Charmed Thirds_ A Jessica Darling Novel - Megan McCafferty [64]
Speaking of ugly Americans, when you consider how much I dislike most people and how I cringe at small talk, you can see why this will be the hardest six dollars an hour I am ever likely to earn.
Empathetically yours,
J.
the second
I was rereading the postcard that I received in the mailbox today, the second of its kind. I've pinned these messages to the wall of my otherwise unadorned dorm room. I haven't had time to unpack my stuff for the summer, yet I've had ample opportunity to obsess over his minimalist missives. It's a matter of priorities, you see.

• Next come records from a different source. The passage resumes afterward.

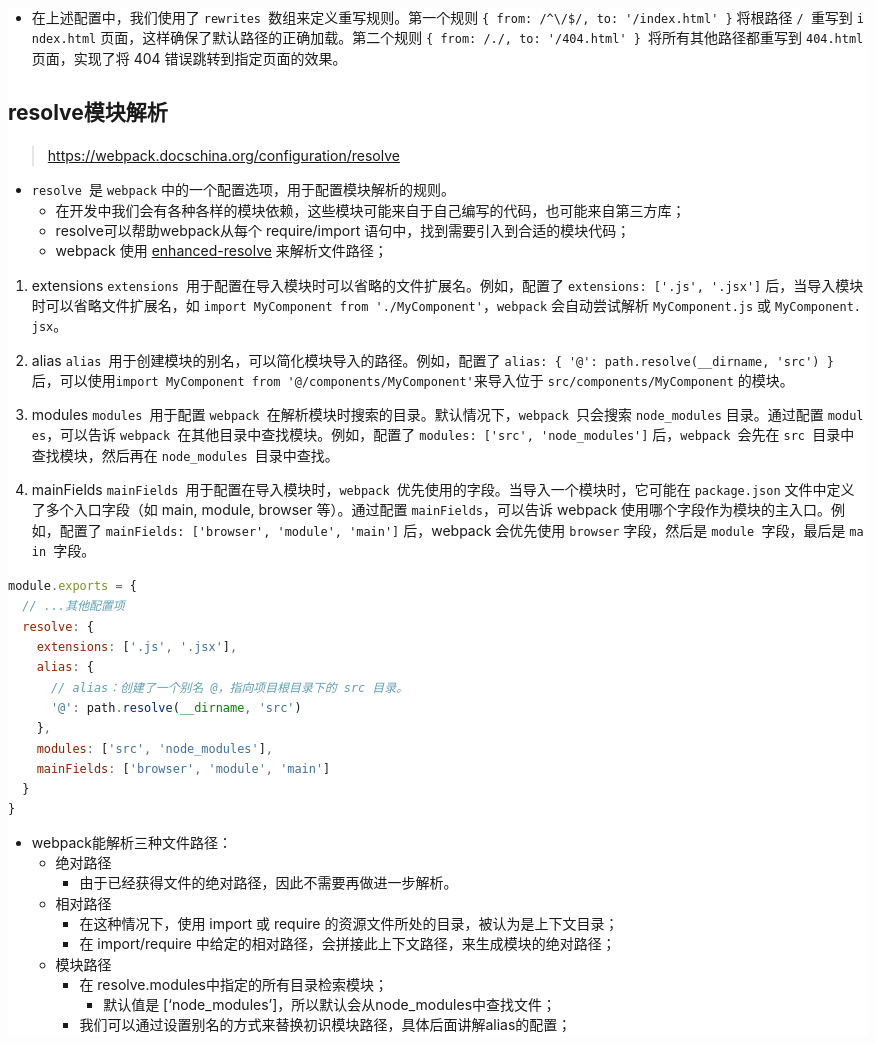 + 在上述配置中，我们使用了 `rewrites `数组来定义重写规则。第一个规则 `{ from: /^\/$/, to: '/index.html' }` 将根路径 `/ `重写到 `index.html` 页面，这样确保了默认路径的正确加载。第二个规则 `{ from: /./, to: '/404.html' } `将所有其他路径都重写到 `404.html` 页面，实现了将 404 错误跳转到指定页面的效果。

## resolve模块解析

> https://webpack.docschina.org/configuration/resolve

+ `resolve `是 `webpack` 中的一个配置选项，用于配置模块解析的规则。
  + 在开发中我们会有各种各样的模块依赖，这些模块可能来自于自己编写的代码，也可能来自第三方库；
  + resolve可以帮助webpack从每个 require/import 语句中，找到需要引入到合适的模块代码；
  + webpack 使用 [enhanced-resolve](https://github.com/webpack/enhanced-resolve) 来解析文件路径；

1. extensions
`extensions `用于配置在导入模块时可以省略的文件扩展名。例如，配置了 `extensions: ['.js', '.jsx']` 后，当导入模块时可以省略文件扩展名，如 `import MyComponent from './MyComponent'`，`webpack` 会自动尝试解析 `MyComponent.js` 或 `MyComponent.jsx`。

2. alias
`alias `用于创建模块的别名，可以简化模块导入的路径。例如，配置了 `alias: { '@': path.resolve(__dirname, 'src') } `后，可以使用` import MyComponent from '@/components/MyComponent' `来导入位于 `src/components/MyComponent` 的模块。

3. modules
`modules `用于配置 `webpack `在解析模块时搜索的目录。默认情况下，`webpack `只会搜索 `node_modules` 目录。通过配置 `modules`，可以告诉 `webpack `在其他目录中查找模块。例如，配置了 `modules: ['src', 'node_modules']` 后，`webpack `会先在 `src `目录中查找模块，然后再在 `node_modules `目录中查找。

4. mainFields
`mainFields `用于配置在导入模块时，`webpack `优先使用的字段。当导入一个模块时，它可能在 `package.json` 文件中定义了多个入口字段（如 main, module, browser 等）。通过配置 `mainFields`，可以告诉 webpack 使用哪个字段作为模块的主入口。例如，配置了 `mainFields: ['browser', 'module', 'main']` 后，webpack 会优先使用 `browser` 字段，然后是 `module `字段，最后是 `main `字段。

```javascript
module.exports = {
  // ...其他配置项
  resolve: {
    extensions: ['.js', '.jsx'],
    alias: {
      // alias：创建了一个别名 @，指向项目根目录下的 src 目录。
      '@': path.resolve(__dirname, 'src')
    },
    modules: ['src', 'node_modules'],
    mainFields: ['browser', 'module', 'main']
  }
}
```

+ webpack能解析三种文件路径：
  + 绝对路径
    - 由于已经获得文件的绝对路径，因此不需要再做进一步解析。
  + 相对路径
    - 在这种情况下，使用 import 或 require 的资源文件所处的目录，被认为是上下文目录；
    - 在 import/require 中给定的相对路径，会拼接此上下文路径，来生成模块的绝对路径；
  + 模块路径
    - 在 resolve.modules中指定的所有目录检索模块；
      - 默认值是 [‘node_modules’]，所以默认会从node_modules中查找文件；
    - 我们可以通过设置别名的方式来替换初识模块路径，具体后面讲解alias的配置；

This is somewhat healthier than my other hobby: Google stalking. This is something everyone does but no one owns up to because it's just so pathetic. And yet, I can't stop. Every night before I go to sleep, I plug “Marcus Flutie” into the browser and pray that a new result will pop up. Unlike “Jessica Darling,” “Marcus Flutie” is alone in the Googleverse, and is therefore easy to track down, or would be, that is, if there were anything to track. (Note to anyone who wants to Google stalk me: Use the advanced option, and remove the word anal from your search.) He's got five listings, and three of them refer to his participation on Gakkai's Frisbee Golf Intramurals Squad. Another is from the Gakkai College's campus newspaper, the Mahayana Weekly, in a story about some baby fowl that were ducknapped from a petting zoo. (“All unhappiness stems from desire,” says Marcus Flutie, twenty, a first-year student. “These thieves must be miserable.”) And finally, the last listing, the most telling and most frustrating, the one I often fixate on for hours at a time, is from a mercifully short-lived blog called freetobeme.com written by none other than Butterfly the Nuddhist. A simple caption (“The infamous Marcus Flutie. ZZZZZZZ. 2–18–03.”) beneath a blurry, too-close photo of Marcus's face, unself-consciously crumpled up in a deep, deep slumber. Such a little thing, this photo, this caption, and yet it alone has inspired so many sleepless nights of tortured inquiry. (Why is he “the infamous” Marcus Flutie? I know why he's notorious around Pineville, but what had he done at Gakkai to earn such a distinction? Or was Butterfly being glib? And why was Butterfly there while he was sleeping? Had she just woken up herself? Had they been sleeping on that couch together . . . ? Etc., etc., etc.) I'm lucky that there are so few paths to search, otherwise I could find myself in an endless labyrinth of links, all yielding more questions than answers. As it is, I find myself poring over these same five listings, over and over and over again until I feel dirty and ashamed, as if I'd spent the whole night jacking off to porn, which, in a way, this has become for me. And yet I can't stop doing it. I compulsively type his name, hoping for a new connection to something, anything related to “Marcus Flutie” because even the most inane tidbit of information would be more than I already have.
Which, I know, will never be enough.
I imagine that I wouldn't be driven to such desperate measures if Marcus had written me letters like he said he would. Instead, he wrote postcards. The first was an old-fashioned black-and-white picture of a medical eye chart, postmarked February 22 from Nuevo Viejo, California:
Jessica—
I
—Marcus
That's it.
Was it a roman numeral one, to signify the first in a series? Or a lowercase L to stand for . . . oh, any number of words that start with L like in that “La La La” song sung by Bert and Ernie? Lightbulb? Lemon drop? Linoleum?
Or . . . love?
Nope. It's none of these. Because it's a capital I, as indicated by the homonymal hint on the front of the card. By “I” was he referring to himself, as the writer of the card? Or was I to read it aloud, so the message refers to the first person “I” as in me?
All this conjecture, you see, is exactly what he, being the Game Master, wants.